Deshalb sind gerade dort Vereine eine wichtige soziale Errungenschaft, wo man Kontakte pflegen und Geselligkeit haben kann. Meist gibt es den Karnevalsverein, der in den meisten Gegenden eine wichtige Rolle spielt und auch eine Tanzgruppe hat. Daneben findet man Sportvereine, Schützenvereine und je nach Ort und den Interessen der Aktiven verschiedene andere Gemeinschaften Gleichgesinnter. So ist es keine Seltenheit, dass für bzw. von den Vereinen Feste auf die Beine gestellt werden. Und zu diesen Festen lädt man vielerorts auch Gäste von auswärts ein, die dem Ganzen ein bisschen mehr Glamour und überregionales Flair verleiht.
Ich bin die Königin der Texte aus Hamburg-Bergedorf. Aber irgendwie hat es sich gefügt, dass ich zu den Thüringer Hoheiten und Symbolfiguren ebenso gehöre wie zu denen aus Sachsen-Anhalt und aus Sachsen. Dabei bin ich eine echte Hamburger Deern, in der Hansestadt geboren und immer hier gelebt. Ich habe in meiner bereits fünfjährigen Amtszeit viele Hoheiten kennengelernt. Ein großer Teil davon übt seiner Funktion nur ein oder zwei Jahre aus, und so habe ich gleich mehrere Generationen in ihren Amtszeiten begleitet. Dadurch haben sich viele Kontakte und Freundschaften ergeben, die auch nach fünf Jahren immer noch anwachsen.
Dieses Jahr habe ich wieder Einladungen aus Orten bekommen, in denen ich noch nie zuvor gewesen bin. Leider musste ich auch mehr Einladungen ausschlagen als je zuvor, einfach weil es zeitlich nicht alles machbar war. Das bedauere ich sehr, denn ich lerne immer noch gerne neue Menschen, Gegenden und Dinge kennen.
Doreen gab ihre Krone weiter an Isabelle. Das war eine sehr emotionale Zeremonie im Beisein sehr vieler Gasthoheiten von nah und fern.
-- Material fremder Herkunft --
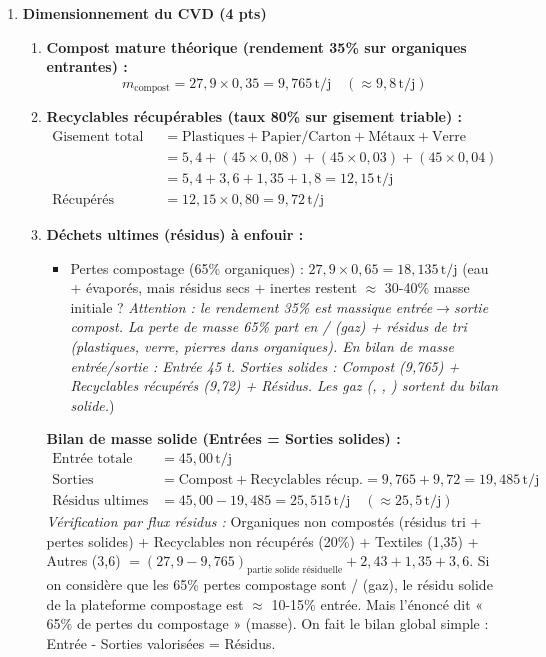 \documentclass[11pt]{article}
\begin{document}
\begin{corrige}
\begin{enumerate}
    \item \textbf{Dimensionnement du CVD (4 pts)}
    \begin{enumerate}
        \item \textbf{Compost mature théorique (rendement 35\% sur organiques entrantes) :}
        \[ m_{\text{compost}} = 27,9 \times 0,35 = \boxed{9,765\,\text{t/j}} \quad (\approx 9,8\,\text{t/j}) \]
        \item \textbf{Recyclables récupérables (taux 80\% sur gisement triable) :}
        \begin{align*}
            \text{Gisement total recyclables} &= \text{Plastiques} + \text{Papier/Carton} + \text{Métaux} + \text{Verre} \\
            &= 5,4 + (45\times0,08) + (45\times0,03) + (45\times0,04) \\
            &= 5,4 + 3,6 + 1,35 + 1,8 = \boxed{12,15\,\text{t/j}} \\
            \text{Récupérés (80\%)} &= 12,15 \times 0,80 = \boxed{9,72\,\text{t/j}}
        \end{align*}
        \item \textbf{Déchets ultimes (résidus) à enfouir :}
        \begin{itemize}
            \item Pertes compostage (65\% organiques) : $27,9 \times 0,65 = 18,135\,\text{t/j}$ (eau +  évaporés, mais résidus secs + inertes restent $\approx$ 30-40\% masse initiale ? \textit{Attention : le rendement 35\% est massique entrée$\rightarrow$sortie compost. La perte de masse 65\% part en / (gaz) + résidus de tri (plastiques, verre, pierres dans organiques). En bilan de masse entrée/sortie : Entrée 45 t. Sorties solides : Compost (9,765) + Recyclables récupérés (9,72) + Résidus. Les gaz (, , ) sortent du bilan solide.})
        \end{itemize}
        \textbf{Bilan de masse solide (Entrées = Sorties solides) :}
        \begin{align*}
            \text{Entrée totale} &= 45,00\,\text{t/j} \\
            \text{Sorties valorisées (solides)} &= \text{Compost} + \text{Recyclables récup.} = 9,765 + 9,72 = 19,485\,\text{t/j} \\
            \text{Résidus ultimes (enfouissement)} &= 45,00 - 19,485 = \boxed{25,515\,\text{t/j}} \quad (\approx 25,5\,\text{t/j})
        \end{align*}
        \textit{Vérification par flux résidus :} 
        Organiques non compostés (résidus tri + pertes solides) + Recyclables non récupérés (20\%) + Textiles (1,35) + Autres (3,6) 
        $= (27,9 - 9,765)_{\text{partie solide résiduelle}} + 2,43 + 1,35 + 3,6$. 
        Si on considère que les 65\% pertes compostage sont / (gaz), le résidu solide de la plateforme compostage est $\approx$ 10-15\% entrée. Mais l'énoncé dit « 65\% de pertes du compostage » (masse). On fait le bilan global simple : Entrée - Sorties valorisées = Résidus.
    \end{enumerate}


\end{enumerate}
\end{corrige}
\end{document}
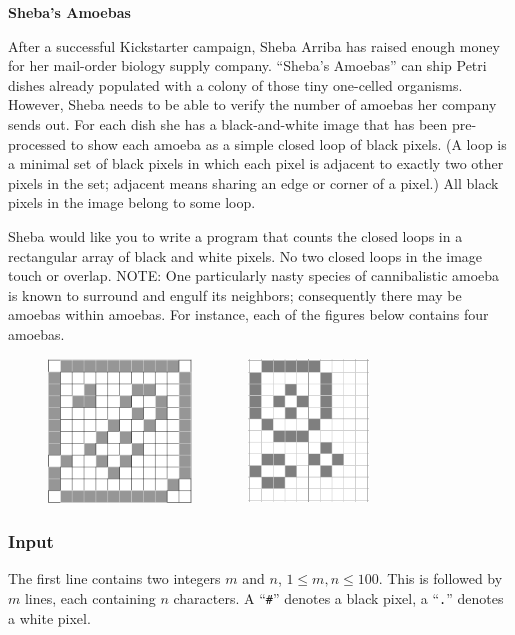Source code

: \documentclass{article}
\begin{document}
\begin{center}
\large\bf Sheba's Amoebas
\end{center}
After a successful Kickstarter campaign, Sheba Arriba has raised
enough money for her mail-order biology supply company.
``Sheba's Amoebas'' can ship Petri dishes already populated with
a colony of those tiny one-celled organisms. However, Sheba
needs to be able to verify the number of amoebas her company sends out.
For each dish she has a black-and-white image that has been
pre-processed to show each amoeba as a simple closed
loop of black pixels. (A loop is a minimal set of black pixels in which
each pixel is adjacent to exactly two other pixels in the set; adjacent means
sharing an edge or corner of a pixel.) All black pixels in the image
belong to some loop. 

Sheba would like you
to write a program that counts the closed loops in a rectangular array
of black and white pixels. 
No two closed loops in the image touch or overlap.
NOTE:
One particularly nasty species of cannibalistic amoeba is known to surround
and engulf its neighbors; consequently there may be amoebas within amoebas.
For instance, each of the figures
below contains four amoebas.

\begin{figure}[htbp]
\centering
\includegraphics[height=1.5in]{12by12sample}\ \ \ \ \ \ \ \ 
\includegraphics[height=1.5in]{12by10sample}
\end{figure}

\subsubsection*{Input}
The first line contains two integers $m$ and $n$, $1 \leq m,n \leq 100$.
This is followed by $m$ lines, each containing $n$ characters. A
``\verb$#$'' denotes a black pixel, a ``\verb$.$'' denotes a white pixel.
\end{document}
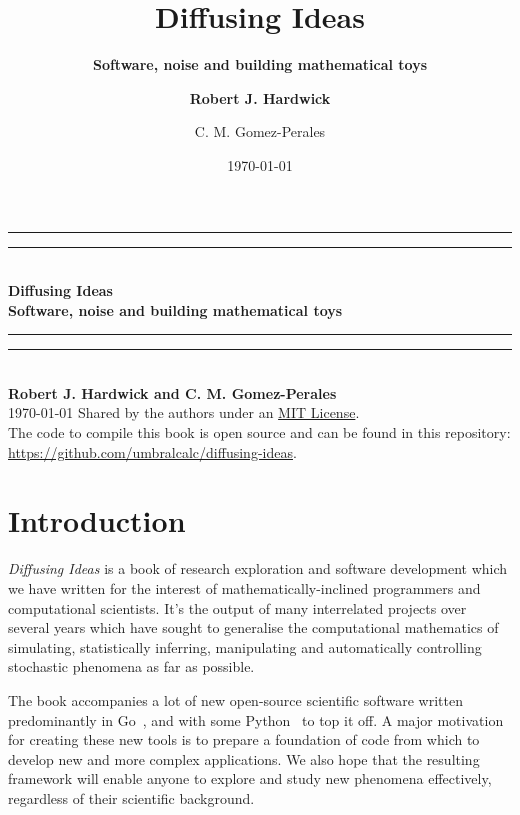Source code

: \documentclass{book}
\title{\Huge \bfseries\sffamily Diffusing Ideas}
\subtitle{\Large \bfseries\sffamily \color{gray75} Software, noise and building mathematical toys}
\author{\bfseries\sffamily Robert J. Hardwick  \and C. M. Gomez-Perales}
\date{\today}
\begin{document}
\begin{titlepage}
\centering
\vspace*{1.5\baselineskip}
{\color{gray75}\rule{13cm}{1.6pt}}\vspace*{-\baselineskip}\vspace*{2pt} %
{\color{gray75}\rule{13cm}{0.4pt}} \\ %
\vspace{1.0\baselineskip} %
{\Huge \bfseries\sffamily Diffusing Ideas} \\ 
\vspace{4mm}
{\Large \bfseries\sffamily \color{gray75} Software, noise and building mathematical toys \\}
\vspace{0.75\baselineskip}
{\color{gray75} \rule{13cm}{0.4pt}}\vspace*{-\baselineskip}\vspace{3.2pt} %
{\color{gray75} \rule{13cm}{1.6pt}} %
\vspace{1.75\baselineskip} \\
{\large \bfseries\sffamily Robert J. Hardwick and C. M. Gomez-Perales \\
\vspace*{1.2\baselineskip}}
\today
\vfill
Shared by the authors under an \href{https://opensource.org/licenses/MIT}{MIT License}.\\ \vspace{1mm}
The code to compile this book is open source and can be found in this repository: \url{https://github.com/umbralcalc/diffusing-ideas}.
\end{titlepage}


\chapter*{Introduction}

\emph{Diffusing Ideas} is a book of research exploration and software development which we have written for the interest of mathematically-inclined programmers and computational scientists. It's the output of many interrelated projects over several years which have sought to generalise the computational mathematics of simulating, statistically inferring, manipulating and automatically controlling stochastic phenomena as far as possible.

The book accompanies a lot of new open-source scientific software written predominantly in Go~\cite{golang}, and with some Python~\cite{pythonlang} to top it off. A major motivation for creating these new tools is to prepare a foundation of code from which to develop new and more complex applications. We also hope that the resulting framework will enable anyone to explore and study new phenomena effectively, regardless of their scientific background.
\end{document}
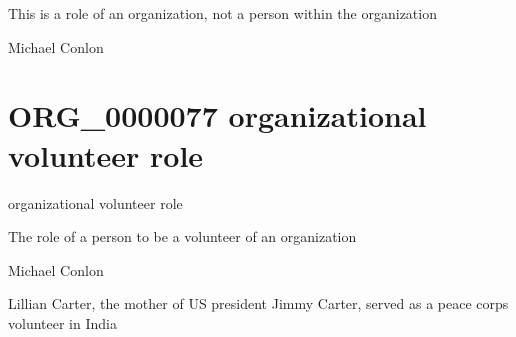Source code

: \documentclass[letterpaper,10pt,english]{sphinxmanual}
\begin{document}
\begin{sphinxShadowBox}

\sphinxAtStartPar
This is a role of an organization, not a person within the organization
\end{sphinxShadowBox}

\begin{sphinxShadowBox}

\sphinxAtStartPar
Michael Conlon 
\end{sphinxShadowBox}
\begin{quote}
\label{\detokenize{doc-ORG_0000077:org-0000077}}\label{\detokenize{doc-ORG_0000077:organizational-volunteer-role}}\label{\detokenize{doc-ORG_0000077:org-0000077}}
\ignorespaces \end{quote}


\section{ORG\_0000077 \sphinxhyphen{} organizational volunteer role}
\label{\detokenize{doc-ORG_0000077:org-0000077-organizational-volunteer-role}}\label{\detokenize{doc-ORG_0000077:index-0}}\label{\detokenize{doc-ORG_0000077::doc}}
\begin{sphinxShadowBox}

\sphinxAtStartPar
organizational volunteer role
\end{sphinxShadowBox}

\begin{sphinxShadowBox}

\sphinxAtStartPar
The role of a person to be a volunteer of an organization
\end{sphinxShadowBox}

\begin{sphinxShadowBox}

\sphinxAtStartPar
Michael Conlon 
\end{sphinxShadowBox}

\begin{sphinxShadowBox}

\sphinxAtStartPar
Lillian Carter, the mother of US president Jimmy Carter, served as a peace corps volunteer in India
\end{sphinxShadowBox}
\end{document}
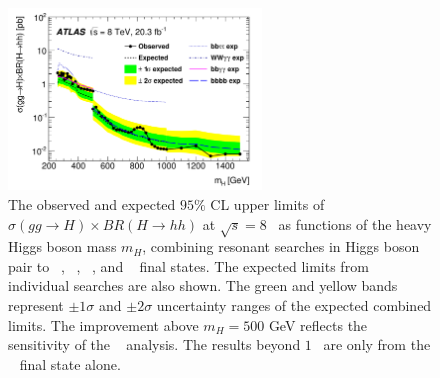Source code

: \begin{figure}[htbp!]
  \centering
  \includegraphics[width=0.6\textwidth]{figures/theory/Run1_ATLAS}
  \caption{The observed and expected $95\%$ CL upper limits of $\sigma(gg \to H) \times BR(H \to hh)$ at $\sqrt{s}=8$\TeV~ as functions of the heavy Higgs boson mass $m_{H}$, combining resonant searches in Higgs boson pair to \bbtautau~, \WWgg~, \bbgg~, and \bbbb~ final states. The expected limits from individual searches are also shown. The green and yellow bands represent $\pm 1\sigma$ and $\pm 2\sigma$ uncertainty ranges of the expected combined limits. The improvement above $m_{H} =500$ GeV reflects the sensitivity of the \bbbb~ analysis. The results beyond $1$\TeV~ are only from the \bbbb~ final state alone.}
  \label{fig:Run1_ATLAS}
\end{figure}

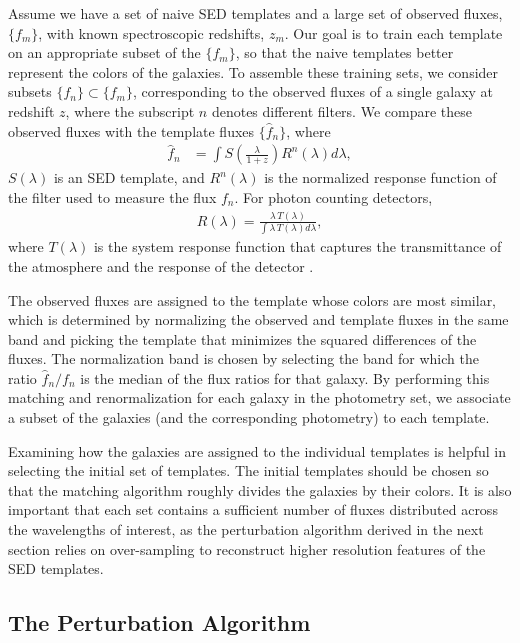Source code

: Assume we have a set of naive SED templates and a large set of observed fluxes, $\{f_m\}$, with known spectroscopic redshifts, $z_m$. 
Our goal is to train each template on an appropriate subset of the $\{f_m\}$, so that the naive templates better represent the colors of the galaxies. 
To assemble these training sets, we consider subsets $\{f_n\} \subset \{f_m\}$, corresponding to the observed fluxes of a single galaxy at redshift $z$, where the subscript $n$ denotes different filters. 
We compare these observed fluxes with the template fluxes $\{\hat{f}_n\}$, where
\begin{align}
    \hat{f}_n &= \int S\left(\frac{\lambda}{1+z}\right) R^n(\lambda) d\lambda, \label{eq:calc_flux1}
\end{align}
$S(\lambda)$ is an SED template, and $R^n(\lambda)$ is the normalized response function of the filter used to measure the flux $f_n$.
For photon counting detectors,
\begin{align}
    R(\lambda) = \frac{\lambda \, T(\lambda)}{\int \lambda \, T(\lambda) d\lambda},
\end{align}
where $T(\lambda)$ is the system response function that captures the transmittance of the atmosphere and the response of the detector \citep{Bessell2005}.

The observed fluxes are assigned to the template whose colors are most similar, which is determined by normalizing the observed and template fluxes in the same band and picking the template that minimizes the squared differences of the fluxes. 
The normalization band is chosen by selecting the band for which the ratio $\hat{f}_n / f_n$ is the median of the flux ratios for that galaxy. 
By performing this matching and renormalization for each galaxy in the photometry set, we associate a subset of the galaxies (and the corresponding photometry) to each template.

Examining how the galaxies are assigned to the individual templates is helpful in selecting the initial set of templates.
The initial templates should be chosen so that the matching algorithm roughly divides the galaxies by their colors.
It is also important that each set contains a sufficient number of fluxes distributed across the wavelengths of interest, as the perturbation algorithm derived in the next section relies on over-sampling to reconstruct higher resolution features of the SED templates.



\subsection{The Perturbation Algorithm}
\label{sect:perturbation}

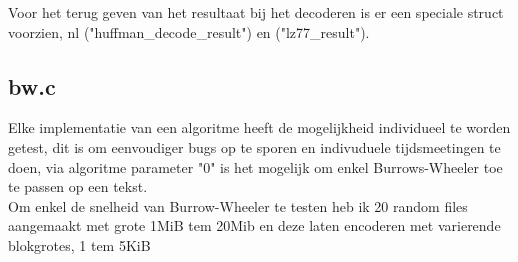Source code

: \documentclass[10pt,a4paper]{report}
\begin{document}
Voor het terug geven van het resultaat bij het decoderen is er een speciale struct voorzien, nl ("huffman\_decode\_result") en ("lz77\_result"). 
\subsection*{bw.c}
Elke implementatie van een algoritme heeft de mogelijkheid individueel te worden getest, dit is om eenvoudiger bugs op te sporen en indivuduele tijdsmeetingen te doen, via algoritme parameter "0" is het mogelijk om enkel Burrows-Wheeler toe te passen op een tekst.\\

Om enkel de snelheid van Burrow-Wheeler te testen heb ik 20 random files aangemaakt met grote 1MiB tem 20Mib en deze laten encoderen met varierende blokgrotes, 1 tem 5KiB\\
\end{document}
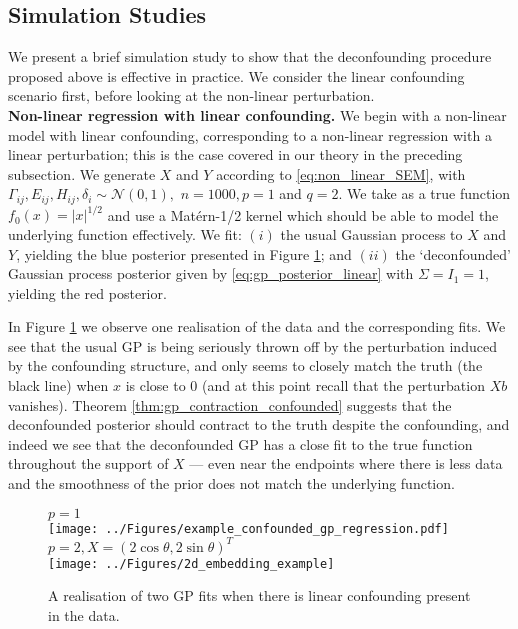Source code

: \documentclass[11pt]{article}
\newcommand{\subparspace}{\vspace{3mm} \\}
\numberwithin{equation}{section}
\begin{document}
\subsection{Simulation Studies}
We present a brief simulation study to show that the deconfounding procedure proposed above is effective in practice. We consider the linear confounding scenario first, before looking at the non-linear perturbation.
\subparspace
{\bf Non-linear regression with linear confounding. } We begin with a non-linear model with linear confounding, corresponding to a non-linear regression with a linear perturbation; this is the case covered in our theory in the preceding subsection. We generate $X$ and $Y$ according to \eqref{eq:non_linear_SEM}, with $\Gamma_{ij}, E_{ij}, H_{ij}, \delta_{i} \sim \mathcal{N}(0, 1),$ $n = 1000, p = 1$ and $q = 2$. We take as a true function $f_0(x) = |x|^{1/2}$ and use a Mat\'ern-1/2 kernel which should be able to model the underlying function effectively. We fit: $(i)$ the usual Gaussian process to $X$ and $Y$, yielding the blue posterior presented in Figure \ref{fig:gp_lin_confounding}; and $(ii)$ the `deconfounded' Gaussian process posterior given by \eqref{eq:gp_posterior_linear} with $\Sigma = I_1 = 1$, yielding the red posterior.

In Figure \ref{fig:gp_lin_confounding} we observe one realisation of the data and the corresponding fits. We see that the usual GP is being seriously thrown off by the perturbation induced by the confounding structure, and only seems to closely match the truth (the black line) when $x$ is close to 0 (and at this point recall that the perturbation $Xb$ vanishes). Theorem \ref{thm:gp_contraction_confounded} suggests that the deconfounded posterior should contract to the truth despite the confounding, and indeed we see that the deconfounded GP has a close fit to the true function throughout the support of $X$ --- even near the endpoints where there is less data and the smoothness of the prior does not match the underlying function.
\begin{figure}[!h]
\centering
{\bf $p = 1$}\\
  \texttt{[image: ../Figures/example\_confounded\_gp\_regression.pdf]}\\
  {\bf $p = 2, X = (2\cos \theta, 2\sin \theta)^T$}\\
   \texttt{[image: ../Figures/2d\_embedding\_example]}
  \caption{A realisation of two GP fits when there is linear confounding present in the data.}
\label{fig:gp_lin_confounding}
\end{figure}
\end{document}
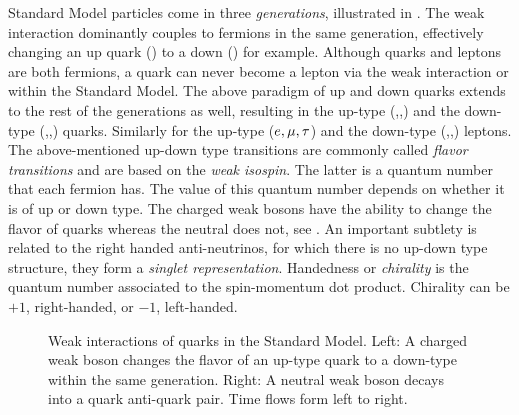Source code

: Standard Model particles come in three {\it generations}, illustrated in .
The weak interaction dominantly couples to fermions in the same generation, effectively changing an up quark (\uquark) to a down (\dquark) for example.
Although quarks and leptons are both fermions, a quark can never become a lepton via the weak interaction or \viceversa within the Standard Model.
The above paradigm of up and down quarks extends to the rest of the generations as well, resulting in the up-type (\uquark,\cquark,\tquark)
and the down-type (\dquark,\squark,\bquark) quarks. Similarly for the  up-type ($e,\mu,\tau$) and the down-type (\neue,\neum,\neut)
leptons. The above-mentioned up-down type transitions are commonly called {\it flavor transitions} and are based on the
{\it weak isospin}. The latter is a quantum number that each fermion has. The value of this quantum number depends on whether it is of up or down type.
The charged weak bosons \Wpm have the ability to change the flavor of quarks whereas the neutral \Z does not, see .
An important subtlety is related to the right handed anti-neutrinos, for which there is no up-down type structure,
\ie they form a  {\it singlet representation}. Handedness or {\it chirality} is the quantum number associated to the
spin-momentum dot product. Chirality can be $+1$, right-handed, or $-1$, left-handed.

\begin{figure}[t]
  \centering
  \begin{subfigure}{0.49\textwidth}
    \hspace{1.3cm}
    \scalebox{1.}{}
    \caption{}
    \label{CC_WeakInteractions}
  \end{subfigure}%
  \hfill%
  \begin{subfigure}{0.49\textwidth}
    \hspace{1.3cm}
    \scalebox{1.}{}
    \caption{}
    \label{NC_WeakInteractions}
  \end{subfigure}
  \caption{Weak interactions of quarks in the Standard Model. Left: A charged weak boson changes the flavor
           of an up-type quark to a down-type within the same generation.
           Right: A neutral weak boson decays into a quark anti-quark pair. Time flows form left to right.}
\label{WeakInteractions}
\end{figure}

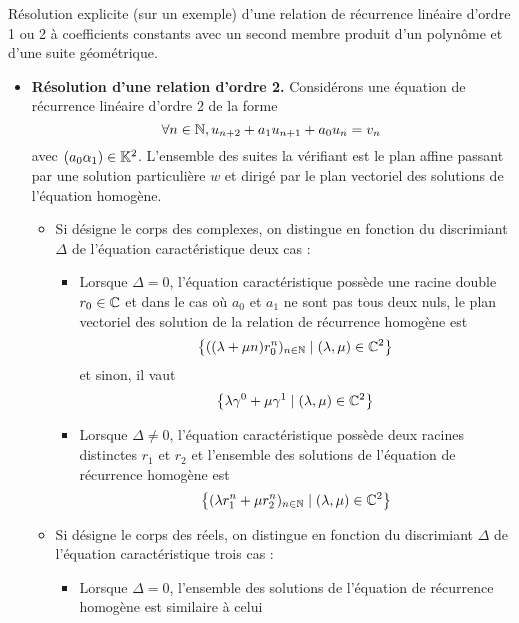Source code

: \documentclass{article}
\begin{document}
\begin{question_kholle}{Résolution explicite (sur un exemple) d’une
		relation de récurrence linéaire d’ordre 1 ou 2 à coefficients
		constants avec un second membre produit d’un polynôme et d’une
		suite géométrique.}
\begin{itemize}
		\item \textbf{Résolution d’une relation d’ordre 2.}
		      Considérons une équation de récurrence linéaire d’ordre 2 de la forme
		      \[
			      \forall n\in\mathbb N, u_{n+2}+a_{1}u_{n+1}+a_{0}u_{n} = v_{n}
		      \]
		      avec $(a_{0}\alpha_{1})\in\mathbb K^{2}$. L’ensemble des suites la
		      vérifiant est le plan affine passant par une solution
		      particulière $w$ et dirigé par le plan vectoriel des solutions
		      de l’équation homogène.
		      \begin{itemize}
			      \item Si \K désigne le corps des complexes, on distingue en
			            fonction du discrimiant $\Delta$ de l’équation
			            caractéristique deux cas :
			            \begin{itemize}
				            \item Lorsque $\Delta=0$, l’équation caractéristique
				                  possède une racine double $r_{0}\in\mathbb C$ et dans le cas
				                  où $a_{0}$ et $a_{1}$ ne sont pas tous deux nuls, le
				                  plan vectoriel des solution de la relation de
				                  récurrence homogène est
				                  \[
					                  \left\{((\lambda+\mu n)r_{0}^{n})_{n\in\mathbb N} \mid
					                  (\lambda,\mu)\in\mathbb C^{2}\right\}
				                  \]
				                  et sinon, il vaut
				                  \[
					                  \left\{\lambda \gamma^{0} + \mu \gamma^{1} \mid
					                  (\lambda, \mu)\in\mathbb C^{2}\right\}
				                  \]
				            \item Lorsque $\Delta\neq 0$, l’équation caractéristique
				                  possède deux racines distinctes $r_{1}$ et $r_{2}$ et
				                  l’ensemble des solutions de l’équation de récurrence homogène est
				                  \[
					                  \left\{(\lambda r_{1}^{n}+ \mu r_{2}^{n})_{n\in\mathbb N}
					                  \mid (\lambda, \mu)\in\mathbb C^{2}\right\}
				                  \]
			            \end{itemize}
			      \item Si \K désigne le corps des réels, on distingue en
			            fonction du discrimiant $\Delta$ de l’équation
			            caractéristique trois cas :
			            \begin{itemize}
				            \item Lorsque $\Delta=0$, l’ensemble des solutions de
				                  l’équation de récurrence homogène est similaire à celui

\end{itemize}
\end{itemize}
\end{itemize}
\end{question_kholle}
\end{document}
Ich als Königin der Texte hatte die längste Anreise gehabt. Aber wenn man nun denkt, die Hoheiten aus Thüringen würden nebenan leben, dann hat man falsche Vorstellungen von der Größe dieses Bundeslandes. Von Südthüringen nach Esperstedt sind es auch schon zweihundert Kilometer! Man unterschätzt das leicht.
Treffpunkt war im Gemeindehaus. Von dort ging es zu Fuß zum Festplatz. Zwei Trecker mit offenen Wagen warteten auf uns, und es war schön anzuschauen. Wir wurden durch das Ried gefahren und erhielten Unterricht von einem Lehrer, der sich sehr gut auskannte. Am Weg wuchsen grüne Pflanzen (was ich erwähnen muss, weil es sonst vielerorts trocken und verdorrt war). Auf den Salzwiesen sahen wir Kormorane und Störche. Es waren 33°C. Da ist man nicht sehr leistungsfähig, und wir waren sehr froh über das kalte Sprudelwasser, das wir bekamen. Eine schöne Ausfahrt.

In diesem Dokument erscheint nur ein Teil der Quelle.